Dramatizing Obama’s vulnerability not just among pro-lifers but among voters in general, satisfaction with the way the country is headed at this point in his presidency had fallen in one recent poll to 11 percent, lower even than Jimmy Carter’s 19 percent and far below George W. Bush’s 44 percent.
But in a year-end Washington Post-ABC News poll, Obama’s overall approval rating had inched up to just a shade under 50 percent. Meanwhile, of course, the Republicans have serious vulnerabilities of their own. The near-certainty about the polls is that the numbers for all the candidates will go up and will go down — possibly many times — between now and November.
In any case, administration support for abortion under Obama has been aggressive and unapologetic.
Supreme Court focus
In these three years, government funding of abortion providers has been greatly expanded at home and abroad. Recently, the Department of Health and Human Services proposed guidelines for the new federal health care program (“Obamacare”) that would require Church-related institutions with few exceptions to include coverage for sterilization, contraceptives and abortifacients in employee health plans. The regulations set off a firestorm of protest from Catholic groups, including the U.S. Conference of Catholic Bishops.
Whoever is elected president in November, the biggest abortion-related issue at the national level in the next four years could be the selection of one or more new Supreme Court justices.
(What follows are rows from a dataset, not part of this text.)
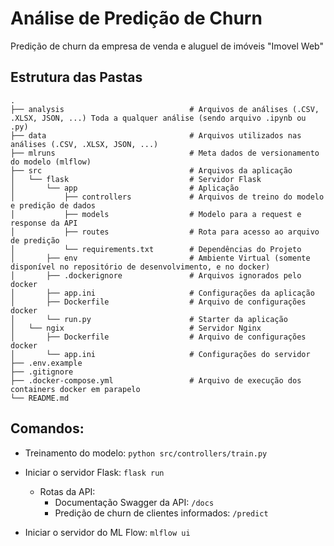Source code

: # Análise de Predição de Churn
Predição de churn da empresa de venda e aluguel de imóveis "Imovel Web"

Estrutura das Pastas
----
```
.
├── analysis                            # Arquivos de análises (.CSV, .XLSX, JSON, ...) Toda a qualquer análise (sendo arquivo .ipynb ou .py) 
├── data                                # Arquivos utilizados nas análises (.CSV, .XLSX, JSON, ...)
├── mlruns                              # Meta dados de versionamento do modelo (mlflow)
├── src                                 # Arquivos da aplicação
│   └── flask                           # Servidor Flask
│       └── app                         # Aplicação 
│           ├── controllers             # Arquivos de treino do modelo e predição de dados
│           ├── models                  # Modelo para a request e response da API
│           ├── routes                  # Rota para acesso ao arquivo de predição
│           └── requirements.txt        # Dependências do Projeto
│       ├── env                         # Ambiente Virtual (somente disponível no repositório de desenvolvimento, e no docker)
│       ├── .dockerignore               # Arquivos ignorados pelo docker
│       ├── app.ini                     # Configurações da aplicação
│       ├── Dockerfile                  # Arquivo de configurações docker
│       └── run.py                      # Starter da aplicação
│   └── ngix                            # Servidor Nginx
│       ├── Dockerfile                  # Arquivo de configurações docker 
│       └── app.ini                     # Configurações do servidor
├── .env.example
├── .gitignore
├── .docker-compose.yml                 # Arquivo de execução dos containers docker em parapelo
└── README.md

```    

Comandos:
----
- Treinamento do modelo: `python src/controllers/train.py`

- Iniciar o servidor Flask: `flask run`
    - Rotas da API:
        - Documentação Swagger da API: `/docs`
        - Predição de churn de clientes informados: `/predict`

- Iniciar o servidor do ML Flow: `mlflow ui`
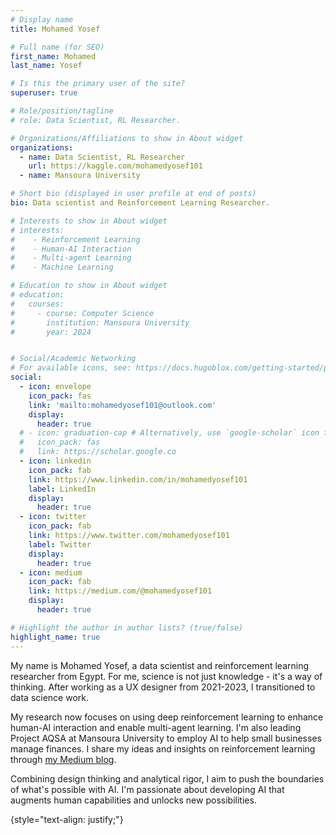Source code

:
 ```yaml
---
# Display name
title: Mohamed Yosef

# Full name (for SEO)
first_name: Mohamed
last_name: Yosef

# Is this the primary user of the site?
superuser: true

# Role/position/tagline
# role: Data Scientist, RL Researcher.

# Organizations/Affiliations to show in About widget
organizations:
  - name: Data Scientist, RL Researcher
    url: https://kaggle.com/mohamedyosef101
  - name: Mansoura University

# Short bio (displayed in user profile at end of posts)
bio: Data scientist and Reinforcement Learning Researcher.

# Interests to show in About widget
# interests:
#    - Reinforcement Learning
#    - Human-AI Interaction
#    - Multi-agent Learning
#    - Machine Learning

# Education to show in About widget
# education:
#   courses:
#     - course: Computer Science
#       institution: Mansoura University
#       year: 2024


# Social/Academic Networking
# For available icons, see: https://docs.hugoblox.com/getting-started/page-builder/#icons
social:
  - icon: envelope
    icon_pack: fas
    link: 'mailto:mohamedyosef101@outlook.com'
    display: 
      header: true
  # - icon: graduation-cap # Alternatively, use `google-scholar` icon from `ai` icon pack
  #   icon_pack: fas
  #   link: https://scholar.google.co
  - icon: linkedin
    icon_pack: fab
    link: https://www.linkedin.com/in/mohamedyosef101
    label: LinkedIn
    display: 
      header: true
  - icon: twitter
    icon_pack: fab
    link: https://www.twitter.com/mohamedyosef101
    label: Twitter
    display: 
      header: true
  - icon: medium
    icon_pack: fab
    link: https://medium.com/@mohamedyosef101
    display: 
      header: true

# Highlight the author in author lists? (true/false)
highlight_name: true
---
```

My name is Mohamed Yosef, a data scientist and reinforcement learning researcher from Egypt. For me, science is not just knowledge - it's a way of thinking. After working as a UX designer from 2021-2023, I transitioned to data science work. 

My research now focuses on using deep reinforcement learning to enhance human-AI interaction and enable multi-agent learning. I'm also leading Project AQSA at Mansoura University to employ AI to help small businesses manage finances. I share my ideas and insights on reinforcement learning through [my Medium blog](https://medium.com/@mohamedyosef101). 

Combining design thinking and analytical rigor, I aim to push the boundaries of what's possible with AI. I'm passionate about developing AI that augments human capabilities and unlocks new possibilities.

{style="text-align: justify;"}
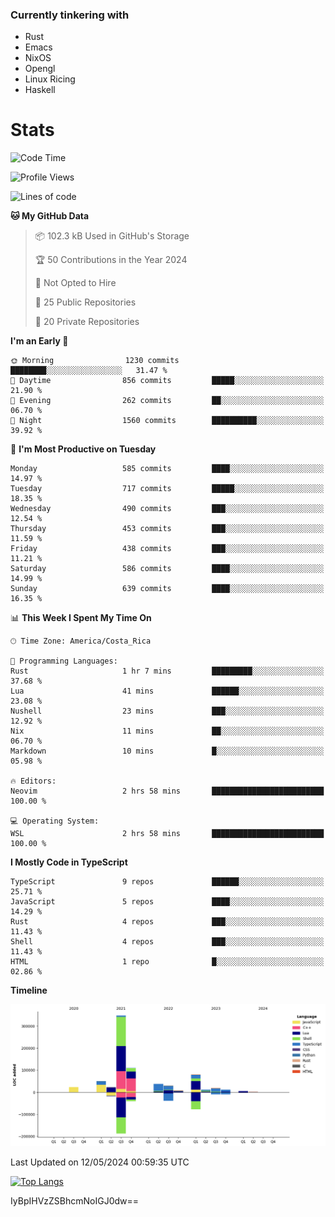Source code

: ### Currently tinkering with
 - Rust
 - Emacs
 - NixOS
 - Opengl
 - Linux Ricing
 - Haskell

# Stats
<!--START_SECTION:waka-->
![Code Time](http://img.shields.io/badge/Code%20Time-884%20hrs%202%20mins-blue)

![Profile Views](http://img.shields.io/badge/Profile%20Views-0-blue)

![Lines of code](https://img.shields.io/badge/From%20Hello%20World%20I%27ve%20Written-757.3%20thousand%20lines%20of%20code-blue)

**🐱 My GitHub Data** 

> 📦 102.3 kB Used in GitHub's Storage 
 > 
> 🏆 50 Contributions in the Year 2024
 > 
> 🚫 Not Opted to Hire
 > 
> 📜 25 Public Repositories 
 > 
> 🔑 20 Private Repositories 
 > 
**I'm an Early 🐤** 

```text
🌞 Morning                1230 commits        ████████░░░░░░░░░░░░░░░░░   31.47 % 
🌆 Daytime                856 commits         █████░░░░░░░░░░░░░░░░░░░░   21.90 % 
🌃 Evening                262 commits         ██░░░░░░░░░░░░░░░░░░░░░░░   06.70 % 
🌙 Night                  1560 commits        ██████████░░░░░░░░░░░░░░░   39.92 % 
```
📅 **I'm Most Productive on Tuesday** 

```text
Monday                   585 commits         ████░░░░░░░░░░░░░░░░░░░░░   14.97 % 
Tuesday                  717 commits         █████░░░░░░░░░░░░░░░░░░░░   18.35 % 
Wednesday                490 commits         ███░░░░░░░░░░░░░░░░░░░░░░   12.54 % 
Thursday                 453 commits         ███░░░░░░░░░░░░░░░░░░░░░░   11.59 % 
Friday                   438 commits         ███░░░░░░░░░░░░░░░░░░░░░░   11.21 % 
Saturday                 586 commits         ████░░░░░░░░░░░░░░░░░░░░░   14.99 % 
Sunday                   639 commits         ████░░░░░░░░░░░░░░░░░░░░░   16.35 % 
```


📊 **This Week I Spent My Time On** 

```text
🕑︎ Time Zone: America/Costa_Rica

💬 Programming Languages: 
Rust                     1 hr 7 mins         █████████░░░░░░░░░░░░░░░░   37.68 % 
Lua                      41 mins             ██████░░░░░░░░░░░░░░░░░░░   23.08 % 
Nushell                  23 mins             ███░░░░░░░░░░░░░░░░░░░░░░   12.92 % 
Nix                      11 mins             ██░░░░░░░░░░░░░░░░░░░░░░░   06.70 % 
Markdown                 10 mins             █░░░░░░░░░░░░░░░░░░░░░░░░   05.98 % 

🔥 Editors: 
Neovim                   2 hrs 58 mins       █████████████████████████   100.00 % 

💻 Operating System: 
WSL                      2 hrs 58 mins       █████████████████████████   100.00 % 
```

**I Mostly Code in TypeScript** 

```text
TypeScript               9 repos             ██████░░░░░░░░░░░░░░░░░░░   25.71 % 
JavaScript               5 repos             ████░░░░░░░░░░░░░░░░░░░░░   14.29 % 
Rust                     4 repos             ███░░░░░░░░░░░░░░░░░░░░░░   11.43 % 
Shell                    4 repos             ███░░░░░░░░░░░░░░░░░░░░░░   11.43 % 
HTML                     1 repo              █░░░░░░░░░░░░░░░░░░░░░░░░   02.86 % 
```



**Timeline**

![Lines of Code chart](https://raw.githubusercontent.com/PandeCode/PandeCode/main/assets/bar_graph.png)


 Last Updated on 12/05/2024 00:59:35 UTC
<!--END_SECTION:waka-->
<!-- 
[![PandeCode's GitHub stats](https://github-readme-stats.vercel.app/api?username=PandeCode&theme=dracula&hide_border=true&show_icons=true)](https://github.com/anuraghazra/github-readme-stats)
-->
[![Top Langs](https://github-readme-stats.vercel.app/api/top-langs/?username=PandeCode&layout=compact&theme=dracula&hide_border=true)](https://github.com/anuraghazra/github-readme-stats)

IyBpIHVzZSBhcmNoIGJ0dw==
The court’s membership now is closely divided between pro-life and pro-choice justices. Depending on who steps down and who replaces him or her, a new justice or justices could tip the balance either way.
President Obama is committed to naming supporters of Roe v. Wade. His two choices so far — Justices Sonia Sotomayor and Elena Kagan — are thought to fit that description.
But the Supreme Court soon may face other abortion-related questions besides whether to uphold Roe. During the Obama years, new pro-life laws have been enacted in states across the country, and some could come before the high court.
While predictably ignoring the pro-life upsurge in states, secular media trumpeted the defeat by Mississippi voters last November of a proposed amendment to the state constitution declaring that human personhood begins at “fertilization, cloning or the functional equivalent thereof.” But the amendment — regarded as problematical or even opposed by many pro-life leaders who are convinced the Supreme Court would overturn it if it were enacted — is only a small part of what’s been happening.
By one count, last year alone 52 new restrictions on abortion were adopted in 24 states. They include requiring an ultrasound test before an abortion, barring abortion after the baby becomes able to feel pain (about 20 weeks), and cutting or eliminating funding for Planned Parenthood, the country’s largest abortion provider. Obama, speaking in November to the banquet of a pro-abortion group called the National Women’s Law Center, once again affirmed his support for funding Planned Parenthood.
Pro-life journalist Fred Barnes calls these enactments signs of “the resurgence of the pro-life crusade.” Writing in The Weekly Standard, a conservative political journal of which he’s executive editor, Barnes attributed pro-life success largely to advances in ultrasound technology that make the reality of unborn human life clearer than ever and to a striking shift in attitudes toward abortion among the young.
People under 30 were the most pro-abortion group in the country in the 1970s and second most pro-abortion in the 1980s and 1990s, but now, Barnes wrote, “they’re markedly less pro-choice than any other age group.”
As this suggests, it isn’t just the outcome of races for the presidency and Congress that will matter for the pro-life cause. If Barnes is correct, results in state-level contests could be equally or even more important.
Russell Shaw is an OSV contributing editor.